And so they found themselves in a sunken bay with a hospital bed. The others were ranged around the gallery at the top, watching as Owen expertly extracted blood from Sirius.

'You're done,' he said with a grin. 'Your turn,' to Remus.

He went through all the motions, did all the tests, before coming to take blood.

'What will you be checking for?' asked Remus.
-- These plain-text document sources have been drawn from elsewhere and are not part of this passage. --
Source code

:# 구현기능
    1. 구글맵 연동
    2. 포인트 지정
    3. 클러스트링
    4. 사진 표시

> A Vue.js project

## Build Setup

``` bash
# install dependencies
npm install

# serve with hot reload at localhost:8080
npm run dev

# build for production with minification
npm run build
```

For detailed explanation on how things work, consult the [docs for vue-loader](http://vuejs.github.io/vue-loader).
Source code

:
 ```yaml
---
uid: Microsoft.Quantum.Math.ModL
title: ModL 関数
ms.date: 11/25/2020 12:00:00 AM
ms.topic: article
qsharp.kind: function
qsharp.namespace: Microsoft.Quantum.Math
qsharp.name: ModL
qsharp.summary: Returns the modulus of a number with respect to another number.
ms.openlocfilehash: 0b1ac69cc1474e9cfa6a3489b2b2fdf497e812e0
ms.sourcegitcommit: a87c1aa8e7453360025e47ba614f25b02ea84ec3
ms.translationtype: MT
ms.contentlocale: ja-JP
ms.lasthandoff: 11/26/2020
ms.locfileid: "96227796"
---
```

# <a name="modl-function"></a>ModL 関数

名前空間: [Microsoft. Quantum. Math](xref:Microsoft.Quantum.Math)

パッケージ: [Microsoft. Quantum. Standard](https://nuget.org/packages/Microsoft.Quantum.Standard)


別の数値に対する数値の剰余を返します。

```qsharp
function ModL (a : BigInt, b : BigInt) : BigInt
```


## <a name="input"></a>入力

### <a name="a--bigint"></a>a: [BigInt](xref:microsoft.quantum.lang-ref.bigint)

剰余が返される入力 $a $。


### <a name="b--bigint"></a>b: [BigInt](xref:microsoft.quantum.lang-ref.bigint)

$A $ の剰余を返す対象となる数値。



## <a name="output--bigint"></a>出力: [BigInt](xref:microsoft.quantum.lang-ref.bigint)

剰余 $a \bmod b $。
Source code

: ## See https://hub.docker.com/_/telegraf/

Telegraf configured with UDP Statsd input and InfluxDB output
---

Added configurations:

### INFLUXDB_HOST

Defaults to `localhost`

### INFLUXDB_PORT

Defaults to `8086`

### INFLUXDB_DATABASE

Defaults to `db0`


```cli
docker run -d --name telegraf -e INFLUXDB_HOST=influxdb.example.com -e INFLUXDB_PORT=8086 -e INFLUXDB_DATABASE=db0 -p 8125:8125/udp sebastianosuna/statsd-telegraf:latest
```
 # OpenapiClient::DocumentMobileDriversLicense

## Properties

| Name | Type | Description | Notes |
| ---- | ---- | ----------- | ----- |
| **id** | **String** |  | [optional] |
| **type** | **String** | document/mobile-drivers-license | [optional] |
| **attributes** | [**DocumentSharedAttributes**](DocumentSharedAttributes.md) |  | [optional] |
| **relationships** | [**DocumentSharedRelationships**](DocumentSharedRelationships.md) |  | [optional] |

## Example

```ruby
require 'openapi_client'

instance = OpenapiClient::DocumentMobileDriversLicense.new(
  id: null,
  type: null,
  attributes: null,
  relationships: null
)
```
'Things like viruses and bacteria. Also, I'll run it through a DNA testing program, should get us some sort of result within the hour.'

'You ought to know then,' said Remus softly, 'I have a – sort of an infection.'

'What is it? Hep B, hep C, HIV, CMV, EBV?' rattled off Owen.

'It's not a – I don't know what it is, exactly, but you should know. I'm a werewolf.'

Sirius started up as Owen took a step back.

'You don't need to be scared,' Remus told him miserably. 'I'm not contagious.'

Sirius had opened his mouth to start haranguing Owen when Ianto unexpectedly spoke up.

'I knew a werewolf,' he said. 'Nice chap.'

It was enough. Owen took Remus's blood (somewhat gingerly), and as Remus held the cotton wool ball down once he had finished, he glanced up Ianto and found him looking at him. He looked down again immediately.

'Can I go outside for a cigarette please?' he asked meekly.

Jack nodded. 'Ianto, go with him.'

Remus noticed the look on Ianto's face at being ordered about like this.

'I'll not being trying to escape,' he said quickly. 'If we're prisoners, I mean. I wouldn't leave without Sirius anyway, and we need to get back to the Veil.'

'I don't mind,' Ianto said, and led Remus out the back way until they stood under a sky bruise-purple with light pollution.

'So we're prisoners?'

'Oh no, no – not exactly. Not for long, I'm sure.'

Remus bit his nails pensively.

'Are you eager to get away?' Ianto asked.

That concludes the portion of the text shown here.